> _EXERCISE PROMPT_:
Strip the pictures, then copy the remaining data exactly as it stands.

[RECORDS FOR PROCESSING — start]

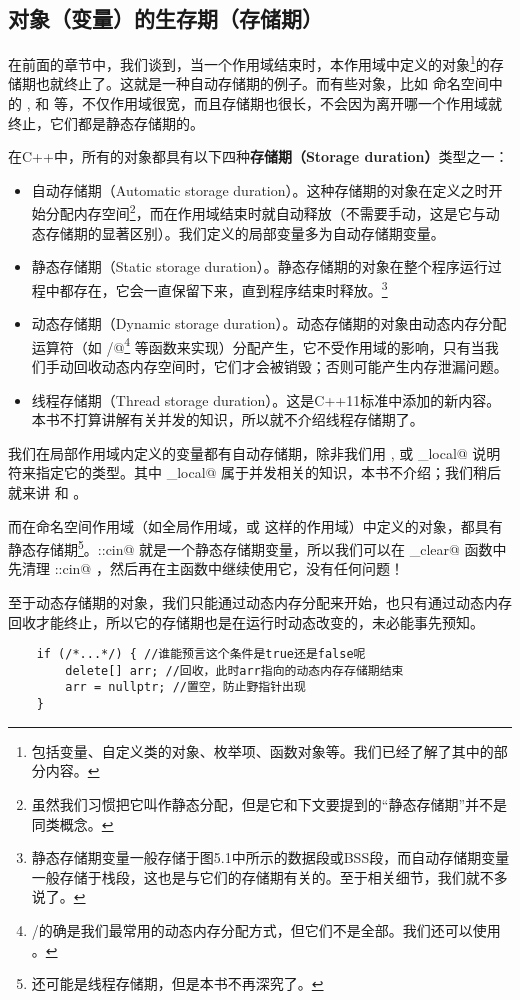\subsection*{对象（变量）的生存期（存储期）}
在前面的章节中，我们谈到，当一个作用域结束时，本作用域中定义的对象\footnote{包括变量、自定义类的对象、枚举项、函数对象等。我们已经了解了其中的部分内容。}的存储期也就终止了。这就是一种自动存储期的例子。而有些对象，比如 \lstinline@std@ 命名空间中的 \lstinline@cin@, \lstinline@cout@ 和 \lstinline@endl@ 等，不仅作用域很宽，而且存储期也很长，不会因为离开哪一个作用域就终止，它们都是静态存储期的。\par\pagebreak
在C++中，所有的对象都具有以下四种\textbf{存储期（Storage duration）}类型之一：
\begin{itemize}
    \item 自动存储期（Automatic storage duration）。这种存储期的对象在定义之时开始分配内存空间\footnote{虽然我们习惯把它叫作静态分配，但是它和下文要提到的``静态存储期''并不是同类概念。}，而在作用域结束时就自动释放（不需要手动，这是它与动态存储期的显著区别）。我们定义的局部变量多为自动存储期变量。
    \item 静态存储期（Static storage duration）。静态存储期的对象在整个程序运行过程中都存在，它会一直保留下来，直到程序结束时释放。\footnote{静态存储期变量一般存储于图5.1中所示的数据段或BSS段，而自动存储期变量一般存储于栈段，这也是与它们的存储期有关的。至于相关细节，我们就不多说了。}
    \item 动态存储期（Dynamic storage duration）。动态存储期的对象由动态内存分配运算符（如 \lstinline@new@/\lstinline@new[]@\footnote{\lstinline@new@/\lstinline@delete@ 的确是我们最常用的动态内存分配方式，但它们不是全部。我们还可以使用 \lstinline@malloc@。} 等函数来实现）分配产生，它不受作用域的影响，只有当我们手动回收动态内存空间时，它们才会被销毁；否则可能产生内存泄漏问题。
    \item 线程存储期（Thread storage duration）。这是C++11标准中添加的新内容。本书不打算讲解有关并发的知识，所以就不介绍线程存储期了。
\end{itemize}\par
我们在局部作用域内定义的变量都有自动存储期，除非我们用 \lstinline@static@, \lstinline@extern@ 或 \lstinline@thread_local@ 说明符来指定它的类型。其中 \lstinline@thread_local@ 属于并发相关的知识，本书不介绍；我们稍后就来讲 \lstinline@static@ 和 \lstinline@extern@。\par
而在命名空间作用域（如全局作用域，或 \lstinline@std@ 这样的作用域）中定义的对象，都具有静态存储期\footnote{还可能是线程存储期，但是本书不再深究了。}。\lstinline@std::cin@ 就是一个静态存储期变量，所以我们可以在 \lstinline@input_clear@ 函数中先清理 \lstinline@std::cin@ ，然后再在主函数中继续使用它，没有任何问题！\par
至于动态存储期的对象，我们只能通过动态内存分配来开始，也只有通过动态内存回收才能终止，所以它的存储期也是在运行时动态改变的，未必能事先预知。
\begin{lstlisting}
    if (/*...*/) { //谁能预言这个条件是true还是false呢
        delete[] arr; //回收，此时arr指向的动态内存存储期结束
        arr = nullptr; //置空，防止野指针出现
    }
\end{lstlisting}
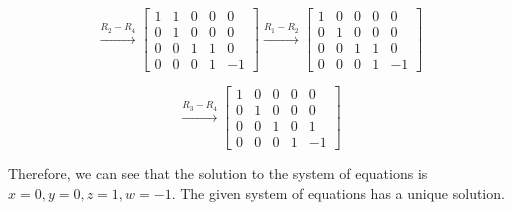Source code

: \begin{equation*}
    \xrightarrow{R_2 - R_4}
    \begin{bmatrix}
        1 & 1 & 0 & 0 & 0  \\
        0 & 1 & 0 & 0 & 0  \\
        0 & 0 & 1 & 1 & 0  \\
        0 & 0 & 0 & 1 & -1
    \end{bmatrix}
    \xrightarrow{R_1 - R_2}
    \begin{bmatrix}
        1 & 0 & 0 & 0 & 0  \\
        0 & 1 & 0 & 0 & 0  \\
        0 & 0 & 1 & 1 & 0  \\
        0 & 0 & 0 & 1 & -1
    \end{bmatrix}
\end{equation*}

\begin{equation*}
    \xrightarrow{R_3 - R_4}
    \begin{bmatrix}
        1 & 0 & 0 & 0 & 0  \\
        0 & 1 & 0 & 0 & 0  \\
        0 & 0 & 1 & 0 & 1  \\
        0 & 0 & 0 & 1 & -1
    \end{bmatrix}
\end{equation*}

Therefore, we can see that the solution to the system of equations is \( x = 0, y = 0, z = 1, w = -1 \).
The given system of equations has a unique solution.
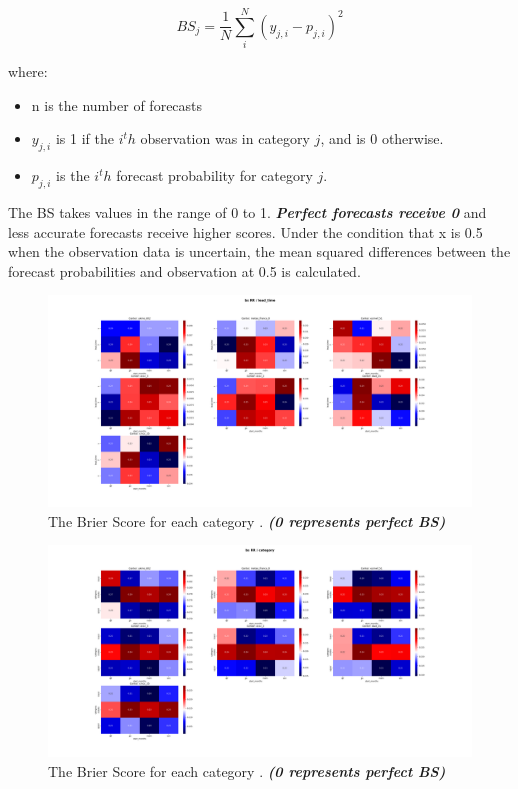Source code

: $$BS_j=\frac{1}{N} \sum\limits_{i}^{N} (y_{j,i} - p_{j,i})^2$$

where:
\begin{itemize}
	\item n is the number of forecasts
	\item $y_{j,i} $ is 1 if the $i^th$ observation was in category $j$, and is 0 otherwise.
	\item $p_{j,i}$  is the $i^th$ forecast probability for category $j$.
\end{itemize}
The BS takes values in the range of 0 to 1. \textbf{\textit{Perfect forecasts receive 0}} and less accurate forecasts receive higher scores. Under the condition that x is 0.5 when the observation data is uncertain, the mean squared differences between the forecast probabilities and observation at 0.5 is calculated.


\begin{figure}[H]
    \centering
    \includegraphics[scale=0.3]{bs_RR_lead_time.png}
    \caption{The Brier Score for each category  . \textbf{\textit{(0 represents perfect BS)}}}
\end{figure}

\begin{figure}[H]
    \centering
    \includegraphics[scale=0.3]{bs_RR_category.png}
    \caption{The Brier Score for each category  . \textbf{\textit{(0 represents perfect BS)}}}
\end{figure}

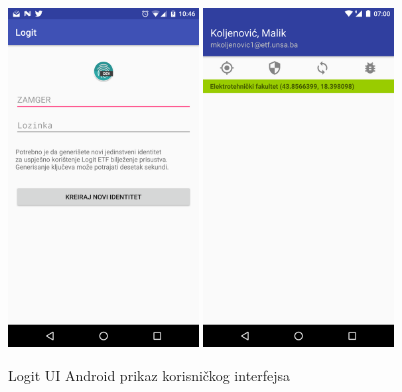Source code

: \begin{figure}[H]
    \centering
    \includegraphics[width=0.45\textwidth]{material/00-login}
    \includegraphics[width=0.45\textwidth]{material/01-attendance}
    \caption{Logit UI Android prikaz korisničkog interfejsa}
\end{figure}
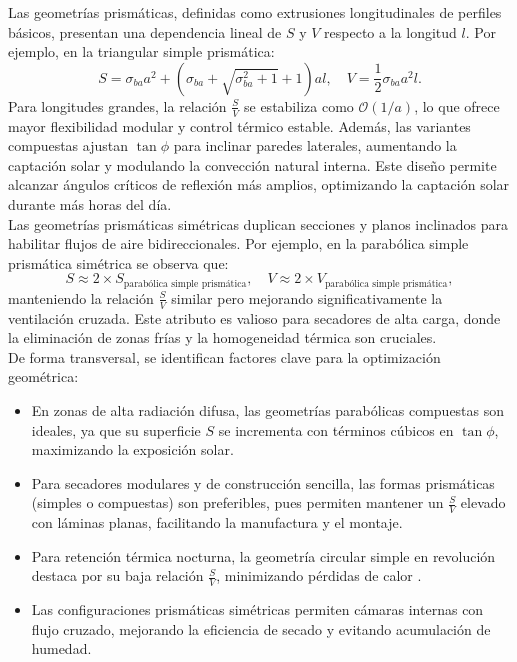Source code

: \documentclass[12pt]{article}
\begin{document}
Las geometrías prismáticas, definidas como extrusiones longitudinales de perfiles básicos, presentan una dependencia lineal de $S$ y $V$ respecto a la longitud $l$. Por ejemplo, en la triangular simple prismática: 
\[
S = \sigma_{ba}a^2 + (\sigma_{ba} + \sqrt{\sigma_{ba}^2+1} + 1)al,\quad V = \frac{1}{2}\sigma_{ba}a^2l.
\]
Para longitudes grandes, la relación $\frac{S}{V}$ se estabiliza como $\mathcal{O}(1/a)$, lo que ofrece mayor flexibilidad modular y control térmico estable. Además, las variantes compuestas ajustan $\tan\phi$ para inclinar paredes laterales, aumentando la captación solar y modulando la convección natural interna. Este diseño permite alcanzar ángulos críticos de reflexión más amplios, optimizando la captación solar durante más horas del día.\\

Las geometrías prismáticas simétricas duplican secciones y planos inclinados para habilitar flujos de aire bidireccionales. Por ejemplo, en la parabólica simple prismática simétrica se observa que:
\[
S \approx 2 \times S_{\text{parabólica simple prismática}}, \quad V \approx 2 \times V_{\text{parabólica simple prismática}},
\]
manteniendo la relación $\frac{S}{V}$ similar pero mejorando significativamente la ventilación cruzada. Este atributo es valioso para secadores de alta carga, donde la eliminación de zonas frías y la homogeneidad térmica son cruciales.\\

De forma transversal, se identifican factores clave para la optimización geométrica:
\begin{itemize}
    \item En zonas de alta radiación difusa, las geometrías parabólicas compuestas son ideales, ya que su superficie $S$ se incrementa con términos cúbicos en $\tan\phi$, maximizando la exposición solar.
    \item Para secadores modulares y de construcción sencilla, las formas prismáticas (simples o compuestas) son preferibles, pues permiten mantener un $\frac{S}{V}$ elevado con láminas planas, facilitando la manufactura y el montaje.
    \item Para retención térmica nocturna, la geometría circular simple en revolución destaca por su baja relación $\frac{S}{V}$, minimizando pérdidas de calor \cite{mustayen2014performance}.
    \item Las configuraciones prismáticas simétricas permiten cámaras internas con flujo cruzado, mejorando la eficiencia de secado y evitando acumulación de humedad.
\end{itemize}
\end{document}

[RECORDS FOR PROCESSING — finish]

> _RESPONSE_:
\subsection*{对象（变量）的生存期（存储期）}
在前面的章节中，我们谈到，当一个作用域结束时，本作用域中定义的对象\footnote{包括变量、自定义类的对象、枚举项、函数对象等。我们已经了解了其中的部分内容。}的存储期也就终止了。这就是一种自动存储期的例子。而有些对象，比如 \lstinline@std@ 命名空间中的 \lstinline@cin@, \lstinline@cout@ 和 \lstinline@endl@ 等，不仅作用域很宽，而且存储期也很长，不会因为离开哪一个作用域就终止，它们都是静态存储期的。\par\pagebreak
在C++中，所有的对象都具有以下四种\textbf{存储期（Storage duration）}类型之一：
\begin{itemize}
    \item 自动存储期（Automatic storage duration）。这种存储期的对象在定义之时开始分配内存空间\footnote{虽然我们习惯把它叫作静态分配，但是它和下文要提到的``静态存储期''并不是同类概念。}，而在作用域结束时就自动释放（不需要手动，这是它与动态存储期的显著区别）。我们定义的局部变量多为自动存储期变量。
    \item 静态存储期（Static storage duration）。静态存储期的对象在整个程序运行过程中都存在，它会一直保留下来，直到程序结束时释放。\footnote{静态存储期变量一般存储于图5.1中所示的数据段或BSS段，而自动存储期变量一般存储于栈段，这也是与它们的存储期有关的。至于相关细节，我们就不多说了。}
    \item 动态存储期（Dynamic storage duration）。动态存储期的对象由动态内存分配运算符（如 \lstinline@new@/\lstinline@new[]@\footnote{\lstinline@new@/\lstinline@delete@ 的确是我们最常用的动态内存分配方式，但它们不是全部。我们还可以使用 \lstinline@malloc@。} 等函数来实现）分配产生，它不受作用域的影响，只有当我们手动回收动态内存空间时，它们才会被销毁；否则可能产生内存泄漏问题。
    \item 线程存储期（Thread storage duration）。这是C++11标准中添加的新内容。本书不打算讲解有关并发的知识，所以就不介绍线程存储期了。
\end{itemize}\par
我们在局部作用域内定义的变量都有自动存储期，除非我们用 \lstinline@static@, \lstinline@extern@ 或 \lstinline@thread_local@ 说明符来指定它的类型。其中 \lstinline@thread_local@ 属于并发相关的知识，本书不介绍；我们稍后就来讲 \lstinline@static@ 和 \lstinline@extern@。\par
而在命名空间作用域（如全局作用域，或 \lstinline@std@ 这样的作用域）中定义的对象，都具有静态存储期\footnote{还可能是线程存储期，但是本书不再深究了。}。\lstinline@std::cin@ 就是一个静态存储期变量，所以我们可以在 \lstinline@input_clear@ 函数中先清理 \lstinline@std::cin@ ，然后再在主函数中继续使用它，没有任何问题！\par
至于动态存储期的对象，我们只能通过动态内存分配来开始，也只有通过动态内存回收才能终止，所以它的存储期也是在运行时动态改变的，未必能事先预知。
\begin{lstlisting}
    if (/*...*/) { //谁能预言这个条件是true还是false呢
        delete[] arr; //回收，此时arr指向的动态内存存储期结束
        arr = nullptr; //置空，防止野指针出现
    }
\end{lstlisting}
Source code

: \begin{equation*}
    \xrightarrow{R_2 - R_4}
    \begin{bmatrix}
        1 & 1 & 0 & 0 & 0  \\
        0 & 1 & 0 & 0 & 0  \\
        0 & 0 & 1 & 1 & 0  \\
        0 & 0 & 0 & 1 & -1
    \end{bmatrix}
    \xrightarrow{R_1 - R_2}
    \begin{bmatrix}
        1 & 0 & 0 & 0 & 0  \\
        0 & 1 & 0 & 0 & 0  \\
        0 & 0 & 1 & 1 & 0  \\
        0 & 0 & 0 & 1 & -1
    \end{bmatrix}
\end{equation*}

\begin{equation*}
    \xrightarrow{R_3 - R_4}
    \begin{bmatrix}
        1 & 0 & 0 & 0 & 0  \\
        0 & 1 & 0 & 0 & 0  \\
        0 & 0 & 1 & 0 & 1  \\
        0 & 0 & 0 & 1 & -1
    \end{bmatrix}
\end{equation*}

Therefore, we can see that the solution to the system of equations is \( x = 0, y = 0, z = 1, w = -1 \).
The given system of equations has a unique solution.
Source code

: $$BS_j=\frac{1}{N} \sum\limits_{i}^{N} (y_{j,i} - p_{j,i})^2$$

where:
\begin{itemize}
	\item n is the number of forecasts
	\item $y_{j,i} $ is 1 if the $i^th$ observation was in category $j$, and is 0 otherwise.
	\item $p_{j,i}$  is the $i^th$ forecast probability for category $j$.
\end{itemize}
The BS takes values in the range of 0 to 1. \textbf{\textit{Perfect forecasts receive 0}} and less accurate forecasts receive higher scores. Under the condition that x is 0.5 when the observation data is uncertain, the mean squared differences between the forecast probabilities and observation at 0.5 is calculated.


\begin{figure}[H]
    \centering
    \includegraphics[scale=0.3]{bs_RR_lead_time.png}
    \caption{The Brier Score for each category  . \textbf{\textit{(0 represents perfect BS)}}}
\end{figure}

\begin{figure}[H]
    \centering
    \includegraphics[scale=0.3]{bs_RR_category.png}
    \caption{The Brier Score for each category  . \textbf{\textit{(0 represents perfect BS)}}}
\end{figure}

Source code

: \begin{figure}[H]
    \centering
    \includegraphics[width=0.45\textwidth]{material/00-login}
    \includegraphics[width=0.45\textwidth]{material/01-attendance}
    \caption{Logit UI Android prikaz korisničkog interfejsa}
\end{figure}
Source code

: \documentclass[12pt]{article}
\begin{document}
Las geometrías prismáticas, definidas como extrusiones longitudinales de perfiles básicos, presentan una dependencia lineal de $S$ y $V$ respecto a la longitud $l$. Por ejemplo, en la triangular simple prismática: 
\[
S = \sigma_{ba}a^2 + (\sigma_{ba} + \sqrt{\sigma_{ba}^2+1} + 1)al,\quad V = \frac{1}{2}\sigma_{ba}a^2l.
\]
Para longitudes grandes, la relación $\frac{S}{V}$ se estabiliza como $\mathcal{O}(1/a)$, lo que ofrece mayor flexibilidad modular y control térmico estable. Además, las variantes compuestas ajustan $\tan\phi$ para inclinar paredes laterales, aumentando la captación solar y modulando la convección natural interna. Este diseño permite alcanzar ángulos críticos de reflexión más amplios, optimizando la captación solar durante más horas del día.\\

Las geometrías prismáticas simétricas duplican secciones y planos inclinados para habilitar flujos de aire bidireccionales. Por ejemplo, en la parabólica simple prismática simétrica se observa que:
\[
S \approx 2 \times S_{\text{parabólica simple prismática}}, \quad V \approx 2 \times V_{\text{parabólica simple prismática}},
\]
manteniendo la relación $\frac{S}{V}$ similar pero mejorando significativamente la ventilación cruzada. Este atributo es valioso para secadores de alta carga, donde la eliminación de zonas frías y la homogeneidad térmica son cruciales.\\

De forma transversal, se identifican factores clave para la optimización geométrica:
\begin{itemize}
    \item En zonas de alta radiación difusa, las geometrías parabólicas compuestas son ideales, ya que su superficie $S$ se incrementa con términos cúbicos en $\tan\phi$, maximizando la exposición solar.
    \item Para secadores modulares y de construcción sencilla, las formas prismáticas (simples o compuestas) son preferibles, pues permiten mantener un $\frac{S}{V}$ elevado con láminas planas, facilitando la manufactura y el montaje.
    \item Para retención térmica nocturna, la geometría circular simple en revolución destaca por su baja relación $\frac{S}{V}$, minimizando pérdidas de calor \cite{mustayen2014performance}.
    \item Las configuraciones prismáticas simétricas permiten cámaras internas con flujo cruzado, mejorando la eficiencia de secado y evitando acumulación de humedad.
\end{itemize}
\end{document}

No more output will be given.